Activity
Your task is to filter the data below down to the lines holding "label".

Extracted information
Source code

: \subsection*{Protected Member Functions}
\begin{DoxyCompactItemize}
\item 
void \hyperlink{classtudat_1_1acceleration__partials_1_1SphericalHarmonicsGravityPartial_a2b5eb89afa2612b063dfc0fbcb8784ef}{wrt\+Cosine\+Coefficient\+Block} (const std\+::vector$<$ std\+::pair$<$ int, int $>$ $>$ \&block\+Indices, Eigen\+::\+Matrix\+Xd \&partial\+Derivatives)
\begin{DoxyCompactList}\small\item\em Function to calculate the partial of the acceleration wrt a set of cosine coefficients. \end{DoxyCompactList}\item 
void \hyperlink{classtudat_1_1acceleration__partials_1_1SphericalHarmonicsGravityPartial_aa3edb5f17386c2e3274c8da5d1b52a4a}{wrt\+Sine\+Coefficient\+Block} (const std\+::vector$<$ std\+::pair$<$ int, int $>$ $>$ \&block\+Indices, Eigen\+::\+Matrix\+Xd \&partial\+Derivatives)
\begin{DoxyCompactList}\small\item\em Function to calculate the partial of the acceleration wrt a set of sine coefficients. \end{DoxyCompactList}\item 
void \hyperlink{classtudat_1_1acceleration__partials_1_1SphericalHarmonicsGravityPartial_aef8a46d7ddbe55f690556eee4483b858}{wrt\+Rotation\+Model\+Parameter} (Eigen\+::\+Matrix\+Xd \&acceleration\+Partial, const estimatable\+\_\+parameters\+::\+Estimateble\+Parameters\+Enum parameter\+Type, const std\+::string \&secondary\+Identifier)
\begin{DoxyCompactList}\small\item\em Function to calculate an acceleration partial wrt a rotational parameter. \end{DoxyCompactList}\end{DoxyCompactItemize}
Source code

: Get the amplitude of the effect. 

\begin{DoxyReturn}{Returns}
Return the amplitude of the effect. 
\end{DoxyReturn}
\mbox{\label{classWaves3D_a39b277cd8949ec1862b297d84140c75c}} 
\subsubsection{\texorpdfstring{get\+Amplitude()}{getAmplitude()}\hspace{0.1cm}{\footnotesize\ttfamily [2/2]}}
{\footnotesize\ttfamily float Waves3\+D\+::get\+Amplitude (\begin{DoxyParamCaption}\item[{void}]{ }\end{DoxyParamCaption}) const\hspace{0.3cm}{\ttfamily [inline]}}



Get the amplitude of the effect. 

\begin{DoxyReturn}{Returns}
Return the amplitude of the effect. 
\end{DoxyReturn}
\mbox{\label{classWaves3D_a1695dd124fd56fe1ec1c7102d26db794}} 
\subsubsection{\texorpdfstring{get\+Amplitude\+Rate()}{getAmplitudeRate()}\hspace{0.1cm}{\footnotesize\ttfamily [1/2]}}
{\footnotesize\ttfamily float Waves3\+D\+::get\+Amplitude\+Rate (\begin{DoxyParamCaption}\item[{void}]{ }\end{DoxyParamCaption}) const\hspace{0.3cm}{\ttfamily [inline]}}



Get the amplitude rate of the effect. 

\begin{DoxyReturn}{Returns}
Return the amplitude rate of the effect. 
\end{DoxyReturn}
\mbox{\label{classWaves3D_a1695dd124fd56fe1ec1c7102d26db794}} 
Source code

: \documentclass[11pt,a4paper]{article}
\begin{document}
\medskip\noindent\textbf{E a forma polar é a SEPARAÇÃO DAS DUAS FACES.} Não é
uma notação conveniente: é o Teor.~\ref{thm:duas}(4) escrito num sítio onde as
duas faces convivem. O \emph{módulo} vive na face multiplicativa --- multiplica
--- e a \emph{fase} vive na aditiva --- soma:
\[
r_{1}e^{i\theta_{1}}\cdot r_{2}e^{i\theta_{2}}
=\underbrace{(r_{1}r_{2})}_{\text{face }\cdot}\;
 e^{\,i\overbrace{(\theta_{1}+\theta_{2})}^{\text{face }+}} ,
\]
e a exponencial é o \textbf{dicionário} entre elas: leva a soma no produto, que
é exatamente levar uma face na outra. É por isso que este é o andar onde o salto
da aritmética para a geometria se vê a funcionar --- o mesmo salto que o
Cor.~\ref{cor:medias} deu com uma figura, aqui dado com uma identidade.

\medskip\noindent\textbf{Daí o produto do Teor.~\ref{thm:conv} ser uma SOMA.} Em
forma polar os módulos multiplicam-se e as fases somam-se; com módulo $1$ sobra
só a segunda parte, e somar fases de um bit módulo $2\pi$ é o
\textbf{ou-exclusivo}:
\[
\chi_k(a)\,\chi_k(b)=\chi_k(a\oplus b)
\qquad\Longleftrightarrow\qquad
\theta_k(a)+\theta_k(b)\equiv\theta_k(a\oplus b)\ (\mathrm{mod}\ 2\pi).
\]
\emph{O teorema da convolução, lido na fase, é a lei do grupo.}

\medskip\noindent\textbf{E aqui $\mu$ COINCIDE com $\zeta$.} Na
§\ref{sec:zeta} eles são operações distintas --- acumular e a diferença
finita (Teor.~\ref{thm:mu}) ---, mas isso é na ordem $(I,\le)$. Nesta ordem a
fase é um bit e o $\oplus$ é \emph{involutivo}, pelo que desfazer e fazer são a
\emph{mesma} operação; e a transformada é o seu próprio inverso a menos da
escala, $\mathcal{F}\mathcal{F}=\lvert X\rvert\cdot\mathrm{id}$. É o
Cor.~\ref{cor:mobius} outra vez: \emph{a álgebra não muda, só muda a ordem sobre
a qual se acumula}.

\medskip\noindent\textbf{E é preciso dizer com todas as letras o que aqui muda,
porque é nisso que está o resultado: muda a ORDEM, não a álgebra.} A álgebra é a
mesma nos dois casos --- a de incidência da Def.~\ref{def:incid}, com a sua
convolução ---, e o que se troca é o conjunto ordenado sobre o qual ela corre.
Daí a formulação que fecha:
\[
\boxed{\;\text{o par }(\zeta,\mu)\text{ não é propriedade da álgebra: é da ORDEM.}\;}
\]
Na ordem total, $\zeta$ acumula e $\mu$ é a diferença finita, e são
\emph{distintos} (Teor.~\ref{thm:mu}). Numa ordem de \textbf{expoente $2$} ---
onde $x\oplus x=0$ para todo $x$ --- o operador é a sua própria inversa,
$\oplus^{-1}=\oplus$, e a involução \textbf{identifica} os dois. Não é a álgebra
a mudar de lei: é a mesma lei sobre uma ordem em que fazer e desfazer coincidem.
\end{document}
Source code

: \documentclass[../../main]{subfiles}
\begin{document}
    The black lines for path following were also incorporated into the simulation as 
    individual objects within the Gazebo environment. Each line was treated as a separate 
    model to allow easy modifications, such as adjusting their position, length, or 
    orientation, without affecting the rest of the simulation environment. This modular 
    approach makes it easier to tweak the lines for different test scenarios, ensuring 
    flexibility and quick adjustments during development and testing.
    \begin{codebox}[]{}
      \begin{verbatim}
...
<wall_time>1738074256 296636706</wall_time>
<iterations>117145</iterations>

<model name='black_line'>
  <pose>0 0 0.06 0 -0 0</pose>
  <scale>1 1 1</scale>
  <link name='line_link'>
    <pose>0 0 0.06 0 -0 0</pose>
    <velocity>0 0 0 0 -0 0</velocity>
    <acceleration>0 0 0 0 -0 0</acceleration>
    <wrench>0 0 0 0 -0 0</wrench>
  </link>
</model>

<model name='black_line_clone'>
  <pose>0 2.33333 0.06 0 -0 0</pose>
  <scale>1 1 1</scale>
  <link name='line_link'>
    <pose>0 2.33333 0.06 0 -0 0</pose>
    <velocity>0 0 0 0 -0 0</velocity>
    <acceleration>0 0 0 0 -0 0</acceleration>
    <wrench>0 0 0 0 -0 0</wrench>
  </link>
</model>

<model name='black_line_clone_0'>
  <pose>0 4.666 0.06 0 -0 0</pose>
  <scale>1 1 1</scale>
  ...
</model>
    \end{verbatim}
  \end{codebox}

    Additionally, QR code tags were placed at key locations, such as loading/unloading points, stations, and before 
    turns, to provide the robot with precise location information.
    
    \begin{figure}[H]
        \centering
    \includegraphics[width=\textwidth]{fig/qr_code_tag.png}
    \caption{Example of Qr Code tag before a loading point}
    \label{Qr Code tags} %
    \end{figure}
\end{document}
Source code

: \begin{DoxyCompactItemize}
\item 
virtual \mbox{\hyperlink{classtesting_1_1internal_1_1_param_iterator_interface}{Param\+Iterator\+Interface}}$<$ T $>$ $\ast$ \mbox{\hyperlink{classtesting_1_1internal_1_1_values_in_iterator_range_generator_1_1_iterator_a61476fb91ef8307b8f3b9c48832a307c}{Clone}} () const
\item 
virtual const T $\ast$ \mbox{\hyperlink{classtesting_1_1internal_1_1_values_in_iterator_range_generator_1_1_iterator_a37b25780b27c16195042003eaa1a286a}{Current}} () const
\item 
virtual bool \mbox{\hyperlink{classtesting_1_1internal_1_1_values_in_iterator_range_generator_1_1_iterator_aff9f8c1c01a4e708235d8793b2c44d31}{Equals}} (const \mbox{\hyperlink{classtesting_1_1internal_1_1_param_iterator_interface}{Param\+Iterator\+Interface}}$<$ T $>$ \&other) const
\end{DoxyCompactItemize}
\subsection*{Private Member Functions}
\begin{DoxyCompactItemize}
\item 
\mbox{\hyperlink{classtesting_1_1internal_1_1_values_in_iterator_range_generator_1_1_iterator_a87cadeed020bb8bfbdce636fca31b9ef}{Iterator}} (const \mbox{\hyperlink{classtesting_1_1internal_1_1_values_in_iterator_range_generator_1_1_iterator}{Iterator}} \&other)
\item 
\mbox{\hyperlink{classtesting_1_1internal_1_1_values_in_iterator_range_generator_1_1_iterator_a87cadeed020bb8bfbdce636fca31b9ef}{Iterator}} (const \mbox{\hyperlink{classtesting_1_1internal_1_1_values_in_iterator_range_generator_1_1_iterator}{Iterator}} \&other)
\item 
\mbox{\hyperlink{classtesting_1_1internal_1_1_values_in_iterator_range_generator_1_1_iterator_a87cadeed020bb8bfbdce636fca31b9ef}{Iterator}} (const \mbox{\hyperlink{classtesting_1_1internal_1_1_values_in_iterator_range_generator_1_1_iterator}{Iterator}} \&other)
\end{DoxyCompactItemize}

Exercise output
\mbox{\label{classWaves3D_a39b277cd8949ec1862b297d84140c75c}} 
\mbox{\label{classWaves3D_a1695dd124fd56fe1ec1c7102d26db794}} 
\mbox{\label{classWaves3D_a1695dd124fd56fe1ec1c7102d26db794}} 
    \label{Qr Code tags} %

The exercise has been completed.